The US Defense Advanced Research Projects Agency (DARPA) revealed it successfully deployed two satellites on June 30 as part of the SpaceX Transporter 2 launch.
Both Mandrake 2 spacecraft, Able and Baker, are functioning well and progressing through checkout and commissioning, according to the agency.
Conceived as an early risk-reduction flight for DARPA’s Blackjack program, the Mandrake 2 mission will prove out advanced laser communications technologies for a broad government stakeholder team that includes DARPA, Space Development Agency (SDA), Air Force Research Laboratory Space Vehicles Directorate (AFRL/RV), and Office of the Secretary of Defense’s (OSD) Joint Capability Technology Demonstration (JCTD) office.
The Blackjack program aims to develop and demonstrate the critical elements for a global high-speed network in low earth orbit (LEO) that provides the defense department with highly connected, autonomous, resilient, and persistent coverage employing multiple payload types and missions.
During its on-orbit mission, Mandrake 2 will demonstrate the viability of low size, weight, power, and cost laser communications terminals that are interoperable.
“This constitutes a game-changing advancement and a critical enabler for proliferated space architectures,” said Stephen Forbes who is program manager of the Blackjack program in DARPA’s Tactical Technology Office.
“Mandrake 2 has already successfully demonstrated a rapid satellite development timeline, since the Blackjack program moved from contract award to delivery of space vehicles at the launch site in less than nine months.”
The successful launch of Mandrake 2 represents the culmination of a rapid design and development effort by a large team of industry performers led by SEAKR Engineering, as the prime contractor.
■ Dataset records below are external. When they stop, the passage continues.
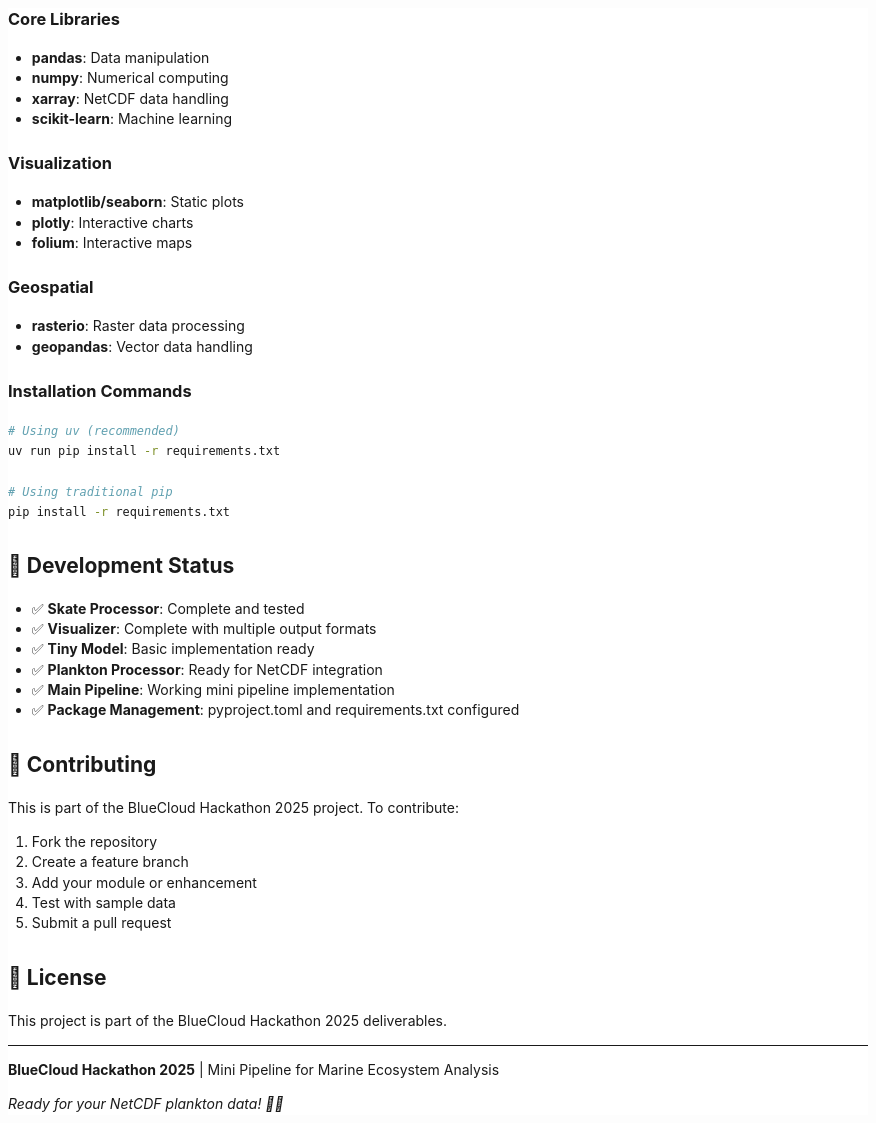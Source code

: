 ### Core Libraries
- **pandas**: Data manipulation
- **numpy**: Numerical computing
- **xarray**: NetCDF data handling
- **scikit-learn**: Machine learning

### Visualization
- **matplotlib/seaborn**: Static plots
- **plotly**: Interactive charts
- **folium**: Interactive maps

### Geospatial
- **rasterio**: Raster data processing
- **geopandas**: Vector data handling

### Installation Commands
```bash
# Using uv (recommended)
uv run pip install -r requirements.txt

# Using traditional pip
pip install -r requirements.txt
```

## 🚧 Development Status

- ✅ **Skate Processor**: Complete and tested
- ✅ **Visualizer**: Complete with multiple output formats
- ✅ **Tiny Model**: Basic implementation ready
- ✅ **Plankton Processor**: Ready for NetCDF integration
- ✅ **Main Pipeline**: Working mini pipeline implementation
- ✅ **Package Management**: pyproject.toml and requirements.txt configured

## 🤝 Contributing

This is part of the BlueCloud Hackathon 2025 project. To contribute:

1. Fork the repository
2. Create a feature branch
3. Add your module or enhancement
4. Test with sample data
5. Submit a pull request

## 📄 License

This project is part of the BlueCloud Hackathon 2025 deliverables.

---

**BlueCloud Hackathon 2025** | Mini Pipeline for Marine Ecosystem Analysis

*Ready for your NetCDF plankton data! 🦈🌊*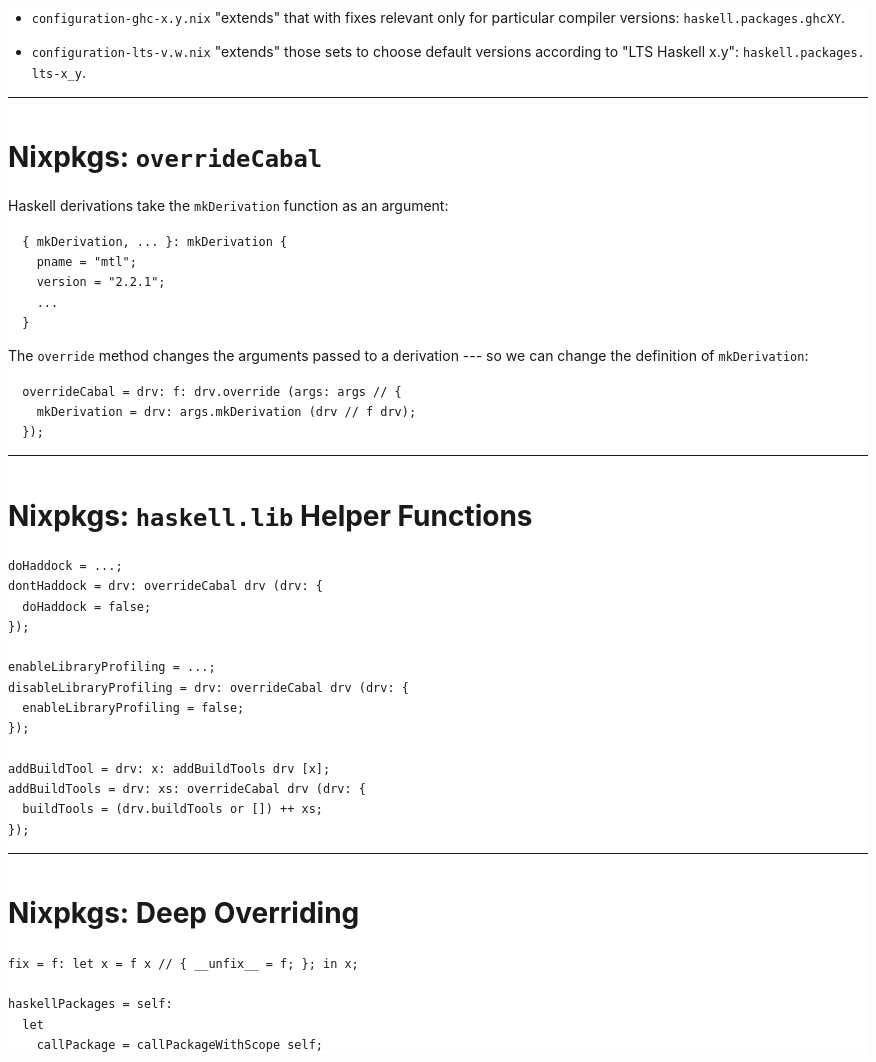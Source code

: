 - `configuration-ghc-x.y.nix` "extends" that with fixes relevant only for
  particular compiler versions: `haskell.packages.ghcXY`.

- `configuration-lts-v.w.nix` "extends" those sets to choose default versions
  according to "LTS Haskell x.y": `haskell.packages.lts-x_y`.

-------------------------------------------------------------------------------

# Nixpkgs: `overrideCabal`

Haskell derivations take the `mkDerivation` function as an argument:

      { mkDerivation, ... }: mkDerivation {
        pname = "mtl";
        version = "2.2.1";
        ...
      }

The `override` method changes the arguments passed to a derivation --- so we
can change the definition of `mkDerivation`:

      overrideCabal = drv: f: drv.override (args: args // {
        mkDerivation = drv: args.mkDerivation (drv // f drv);
      });

-------------------------------------------------------------------------------

# Nixpkgs: `haskell.lib` Helper Functions

    doHaddock = ...;
    dontHaddock = drv: overrideCabal drv (drv: {
      doHaddock = false;
    });

    enableLibraryProfiling = ...;
    disableLibraryProfiling = drv: overrideCabal drv (drv: {
      enableLibraryProfiling = false;
    });

    addBuildTool = drv: x: addBuildTools drv [x];
    addBuildTools = drv: xs: overrideCabal drv (drv: {
      buildTools = (drv.buildTools or []) ++ xs;
    });

-------------------------------------------------------------------------------

# Nixpkgs: Deep Overriding

    fix = f: let x = f x // { __unfix__ = f; }; in x;

    haskellPackages = self:
      let
        callPackage = callPackageWithScope self;
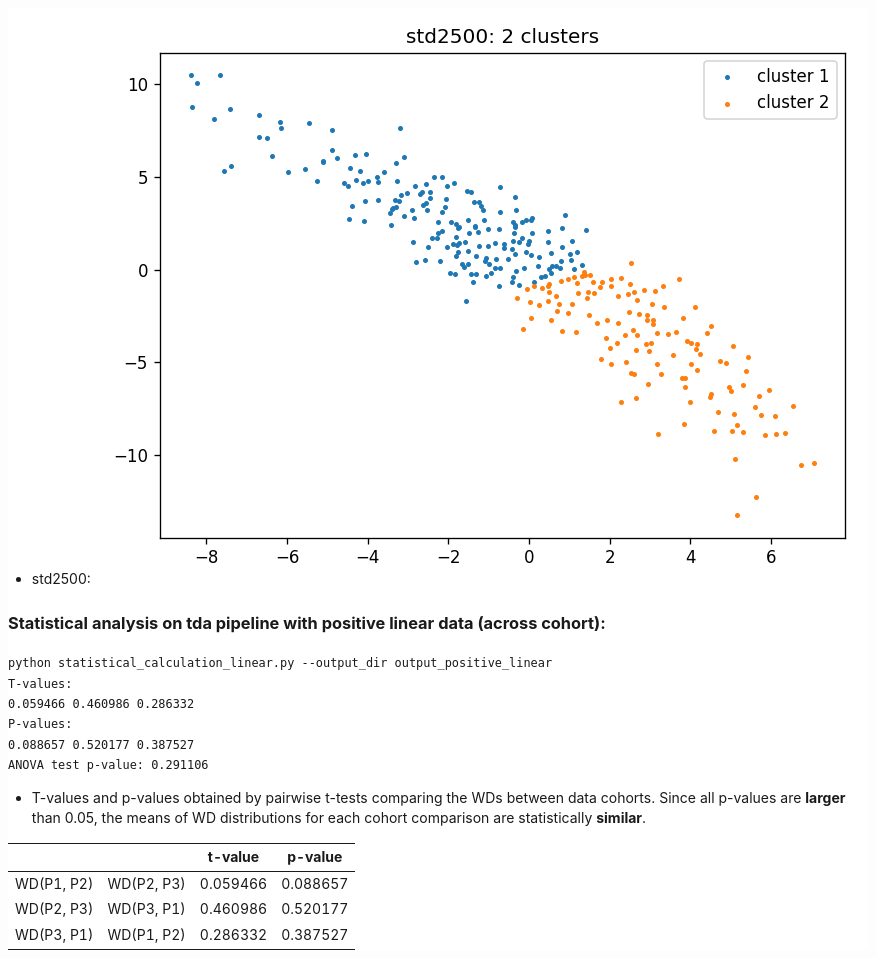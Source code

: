   - std2500: ![alt clusters_std2500_non_tda_positive](output_positive_linear/clusters_std2500_ws.png)
### Statistical analysis on tda pipeline with positive linear data (across cohort):
```shell
python statistical_calculation_linear.py --output_dir output_positive_linear
T-values:
0.059466 0.460986 0.286332 
P-values:
0.088657 0.520177 0.387527 
ANOVA test p-value: 0.291106
```
- T-values and p-values obtained by pairwise t-tests
comparing the WDs between data cohorts. Since all p-values
are **larger** than 0.05, the means of WD distributions for each
cohort comparison are statistically **similar**.


|            |            | t-value  | p-value  |
|------------|------------|----------|----------|
| WD(P1, P2) | WD(P2, P3) | 0.059466 | 0.088657 |
| WD(P2, P3) | WD(P3, P1) | 0.460986 | 0.520177 |
| WD(P3, P1) | WD(P1, P2) | 0.286332 | 0.387527 |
Astro Digital built the satellite buses for Mandrake 2. Advanced Solutions (ASI) wrote the Mandrake 2 flight software and is supporting mission operations. Maverick Space Systems performed integration and test analysis, as well as launch integration services. Lockheed Martin provided integration support and launch procurement. SA Photonics developed the optical inter-satellite link (OISL) hardware demonstrated as part of the Mandrake 2 mission, and SpaceX provided launch services as part of its SmallSat Rideshare Program.